È Giulio a rendere l’idea di cosa significhi lavorare nel mondo della cultura: quando gli si chiede cosa faccia nella vita sorride, per poi rispondere «La mia specialità è fare dieci cose insieme, ora sono guida museale e tutor universitario». La capacità di reinventarsi, la flessibilità e il multitasking sono un imperativo nel settore della cultura, «dove i contratti sono spesso inferiori ai sei mesi e non sai mai dove o cosa farai l’anno dopo».
Trentenne, Giulio ammette che non si aspettava di venire catapultato in un mondo così precario, quando ha scelto di entrare nella cultura. «Sapevo fosse un settore complesso, ma non pensavo tanto. Ad un certo punto sarò costretto a cambiare».
Anna precaria non lo è più, dopo aver superato il concorso è a tutti gli effetti una dipendente delle Gallerie dell’Accademia, dove la carenza di personale ha portato alla chiusura di alcune sale. «Questa situazione si ripercuote anche su di noi, in termini di carichi di lavoro. Serve investire di più e puntare a una miglior valorizzazione del personale».

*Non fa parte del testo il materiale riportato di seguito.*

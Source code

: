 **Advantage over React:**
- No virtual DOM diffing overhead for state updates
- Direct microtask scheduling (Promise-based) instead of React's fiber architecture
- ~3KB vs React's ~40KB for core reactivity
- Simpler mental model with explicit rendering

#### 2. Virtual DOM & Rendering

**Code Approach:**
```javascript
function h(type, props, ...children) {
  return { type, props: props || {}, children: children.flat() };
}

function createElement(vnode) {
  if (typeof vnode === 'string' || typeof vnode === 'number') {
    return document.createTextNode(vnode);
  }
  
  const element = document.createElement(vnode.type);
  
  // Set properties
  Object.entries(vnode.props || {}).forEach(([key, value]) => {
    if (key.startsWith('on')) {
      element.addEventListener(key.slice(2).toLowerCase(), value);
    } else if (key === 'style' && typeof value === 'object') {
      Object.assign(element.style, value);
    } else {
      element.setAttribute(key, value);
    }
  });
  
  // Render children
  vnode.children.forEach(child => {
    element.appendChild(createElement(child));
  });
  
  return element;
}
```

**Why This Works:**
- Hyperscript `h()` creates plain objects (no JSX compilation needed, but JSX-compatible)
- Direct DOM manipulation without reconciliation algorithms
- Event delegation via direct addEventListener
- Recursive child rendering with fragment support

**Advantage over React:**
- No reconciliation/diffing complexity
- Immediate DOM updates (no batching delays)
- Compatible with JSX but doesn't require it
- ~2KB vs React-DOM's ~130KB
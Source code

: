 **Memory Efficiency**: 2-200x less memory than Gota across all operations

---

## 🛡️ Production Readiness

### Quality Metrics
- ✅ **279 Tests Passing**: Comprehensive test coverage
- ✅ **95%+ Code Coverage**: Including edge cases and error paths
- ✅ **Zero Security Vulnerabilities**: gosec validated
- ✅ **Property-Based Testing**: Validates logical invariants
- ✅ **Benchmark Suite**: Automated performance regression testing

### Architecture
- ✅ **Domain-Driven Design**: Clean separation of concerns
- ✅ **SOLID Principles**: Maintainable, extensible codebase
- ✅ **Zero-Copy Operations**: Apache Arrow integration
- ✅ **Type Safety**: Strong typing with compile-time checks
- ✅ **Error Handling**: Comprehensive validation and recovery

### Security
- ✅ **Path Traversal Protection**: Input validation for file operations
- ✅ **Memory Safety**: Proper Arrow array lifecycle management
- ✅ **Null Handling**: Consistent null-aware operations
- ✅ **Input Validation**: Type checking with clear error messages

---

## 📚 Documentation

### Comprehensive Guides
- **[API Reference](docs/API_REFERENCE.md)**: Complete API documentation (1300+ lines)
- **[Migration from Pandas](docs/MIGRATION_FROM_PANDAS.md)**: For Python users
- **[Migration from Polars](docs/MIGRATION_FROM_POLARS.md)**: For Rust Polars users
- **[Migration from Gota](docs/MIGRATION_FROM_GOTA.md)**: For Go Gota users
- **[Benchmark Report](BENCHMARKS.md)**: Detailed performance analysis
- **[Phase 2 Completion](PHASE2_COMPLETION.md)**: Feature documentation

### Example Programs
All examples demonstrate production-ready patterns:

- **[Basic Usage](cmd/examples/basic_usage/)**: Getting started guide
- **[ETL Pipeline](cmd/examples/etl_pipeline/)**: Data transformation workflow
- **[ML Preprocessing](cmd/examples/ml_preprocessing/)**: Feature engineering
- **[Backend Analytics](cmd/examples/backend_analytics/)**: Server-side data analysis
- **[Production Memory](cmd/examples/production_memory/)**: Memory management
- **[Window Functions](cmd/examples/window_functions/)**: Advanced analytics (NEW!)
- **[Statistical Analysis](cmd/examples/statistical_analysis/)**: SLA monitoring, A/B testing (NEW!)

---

La carenza di dipendenti porta anche i musei statali a esternalizzare i servizi e, per la Cgil, è inaccettabile. «Non possono essere le stesse istituzioni pubbliche a generare precariato». In questi casi, quello che succede è l’applicazione di due tipologie contrattuali: quello di Federcultura ai dipendenti interni, e quello di multiservizi a chi è in appalto, mentre i sindacati stanno chiedendo da tempo di equiparare le figure, cosa che si tradurrebbe in un incremento dello stipendio del 20% e in maggiori tutele per i lavoratori esterni.
«Una situazione emblematica è quella della Fondazione Musei Civici, con il Comune che costituisce una fondazione privata per gestire la cultura della città per poi subappaltarla» prosegue Giordano, «pensiamo anche alla Biennale, spesso sono le grandi istituzioni a legittimare se non favorire il precariato».
Anna, fresca di laurea magistrale in Mediazione linguistica e culturale a Ca’ Foscari, dal 2022 al 2024 ha proprio lavorato in Biennale. «Ho fatto tre stagioni, con un contratto di part time obbligato e non continuativo», racconta, «certo, quando finisce la Mostra non hai prospettive, ma sono le condizioni migliori in cui mi sono trovata a lavorare». E il futuro? Anna sorride, «boh, è tutto un’incognita». Infatti, la ricerca di un altro lavoro dopo l’esperienza in Biennale è stata complessa, «nessuno offre condizioni migliori e, spesso, la prima domanda che viene fatta riguarda la presenza o meno sul territorio e qui entra in gioco il fattore casa, un problema non indifferente visto che non tutti possono permettersela, soprattutto a Venezia, con questi stipendi» conclude.